--- START ---
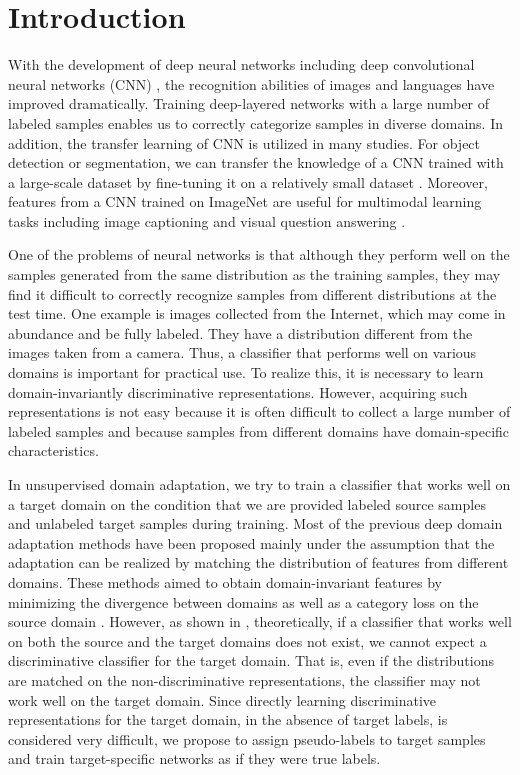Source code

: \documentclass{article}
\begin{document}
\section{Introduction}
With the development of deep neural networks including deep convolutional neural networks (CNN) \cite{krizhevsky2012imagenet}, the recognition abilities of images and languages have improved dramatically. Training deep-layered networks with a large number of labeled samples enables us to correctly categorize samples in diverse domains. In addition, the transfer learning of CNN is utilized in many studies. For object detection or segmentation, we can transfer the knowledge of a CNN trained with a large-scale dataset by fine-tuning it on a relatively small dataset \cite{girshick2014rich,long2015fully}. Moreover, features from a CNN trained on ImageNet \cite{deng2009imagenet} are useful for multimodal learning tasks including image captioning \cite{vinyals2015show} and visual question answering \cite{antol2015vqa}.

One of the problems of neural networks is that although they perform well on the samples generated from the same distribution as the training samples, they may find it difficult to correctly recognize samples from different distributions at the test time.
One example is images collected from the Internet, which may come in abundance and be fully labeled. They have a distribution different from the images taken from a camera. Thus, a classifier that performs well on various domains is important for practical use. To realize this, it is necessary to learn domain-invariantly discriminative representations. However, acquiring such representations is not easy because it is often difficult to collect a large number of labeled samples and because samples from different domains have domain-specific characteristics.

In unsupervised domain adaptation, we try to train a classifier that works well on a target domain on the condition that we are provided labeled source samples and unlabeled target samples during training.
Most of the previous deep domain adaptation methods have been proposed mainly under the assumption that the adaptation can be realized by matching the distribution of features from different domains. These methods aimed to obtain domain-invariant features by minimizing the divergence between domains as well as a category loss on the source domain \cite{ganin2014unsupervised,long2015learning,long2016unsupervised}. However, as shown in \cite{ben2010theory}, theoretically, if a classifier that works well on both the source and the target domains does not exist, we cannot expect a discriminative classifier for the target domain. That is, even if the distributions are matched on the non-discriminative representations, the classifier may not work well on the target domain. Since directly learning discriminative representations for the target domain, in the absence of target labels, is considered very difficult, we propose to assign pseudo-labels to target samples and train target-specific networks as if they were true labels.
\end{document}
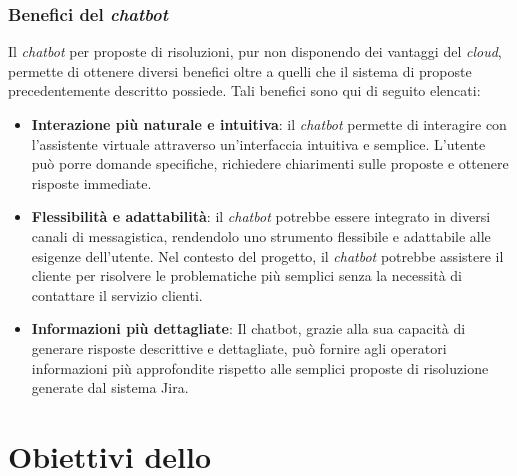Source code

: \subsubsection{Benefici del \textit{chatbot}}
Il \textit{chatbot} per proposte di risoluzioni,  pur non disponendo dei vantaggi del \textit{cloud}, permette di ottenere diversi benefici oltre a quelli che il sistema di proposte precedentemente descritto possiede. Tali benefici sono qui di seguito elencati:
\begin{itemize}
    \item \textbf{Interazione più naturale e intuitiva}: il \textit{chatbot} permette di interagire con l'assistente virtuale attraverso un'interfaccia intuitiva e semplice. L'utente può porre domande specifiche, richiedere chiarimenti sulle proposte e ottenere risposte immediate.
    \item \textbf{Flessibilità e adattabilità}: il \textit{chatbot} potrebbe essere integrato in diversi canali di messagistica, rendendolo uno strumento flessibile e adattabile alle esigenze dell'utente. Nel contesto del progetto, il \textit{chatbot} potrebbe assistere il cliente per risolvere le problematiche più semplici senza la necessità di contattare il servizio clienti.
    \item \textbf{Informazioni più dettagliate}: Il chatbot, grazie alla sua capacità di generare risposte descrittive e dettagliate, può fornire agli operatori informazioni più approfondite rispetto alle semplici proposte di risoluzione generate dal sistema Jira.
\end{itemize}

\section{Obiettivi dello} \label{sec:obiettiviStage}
--- END ---
▸ PROBLEM: Tell me how many lines in the data include "diversi", giving only the number.

▸ RESULT FOR THIS TASK: 2